Yoïn van Spijk over taalhistorie en het Onze Taal-congres
Onze Taal sprak met taalkundige Yoïn van Spijk over zijn interesse in taalhistorie en de workshop die hij zal geven op het congres.
Emma Kerssemeeckers“Op de middelbare school had ik heel veel tussenuren, waardoor ik veel in de bibliotheek zat. Daar ontdekte ik het Etymologisch woordenboek van Nicoline van der Sijs en P.A.F. van Veen. Ik wist destijds nog helemaal niet wat etymologie was, want op de middelbare school ging het daar bij Nederlands niet over.

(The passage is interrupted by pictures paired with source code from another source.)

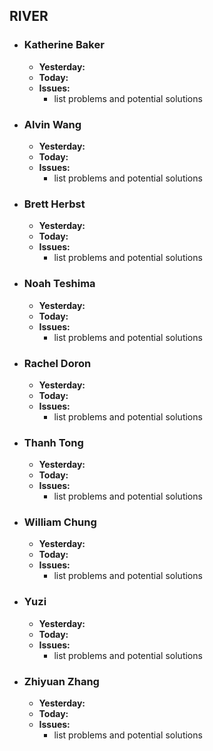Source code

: ## RIVER

- ### Katherine Baker
  - **Yesterday:**
  - **Today:**
  - **Issues:**
    - list problems and potential solutions

- ### Alvin Wang
  - **Yesterday:**
  - **Today:**
  - **Issues:**
    - list problems and potential solutions

- ### Brett Herbst
  - **Yesterday:**
  - **Today:**
  - **Issues:**
    - list problems and potential solutions

- ### Noah Teshima
  - **Yesterday:**
  - **Today:**
  - **Issues:**
    - list problems and potential solutions

- ### Rachel Doron
  - **Yesterday:**
  - **Today:**
  - **Issues:**
    - list problems and potential solutions

- ### Thanh Tong
  - **Yesterday:**
  - **Today:**
  - **Issues:**
    - list problems and potential solutions

- ### William Chung
  - **Yesterday:**
  - **Today:**
  - **Issues:**
    - list problems and potential solutions

- ### Yuzi
  - **Yesterday:**
  - **Today:**
  - **Issues:**
    - list problems and potential solutions

- ### Zhiyuan Zhang
  - **Yesterday:**
  - **Today:**
  - **Issues:**
    - list problems and potential solutions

Toen ben ik gaan grasduinen en kwam ik allerlei interessante feitjes tegen over hoe woorden zich ontwikkelen.
In de jaren op de universiteit ben ik steeds geïnteresseerder geraakt in taalhistorie. Niet alleen in hoe woorden ontstaan en zich ontwikkelen, maar ook hoe zinsbouw en grammatica veranderen. Hier ben ik aan de hand van zelfstudie verder in gedoken. Tot op de dag van vandaag ben ik me hierin blijven ontwikkelen.
Tijdens de workshop die ik zal geven op het congres, zal ik aan de hand van één zinnetje de verschillen weergeven tussen de vormen van het Nederlands door de jaren heen. Ik begin met een oertaal die werd gesproken in de eerste eeuwen voor de jaartelling. Hierna volgen we deze zin steeds een fase verder, tot aan het huidige Nederlands.
Buiten mensen die er al interesse in hebben, wil ik vooral ook mensen die een heel sterke mening hebben over hoe taal zou moeten zijn aansporen om te komen. Zij houden zich vaak vast aan wat zij leerden op school, terwijl ze vergeten dat hun huidige taalgebruik tweehonderd jaar geleden als onjuist werd gezien.”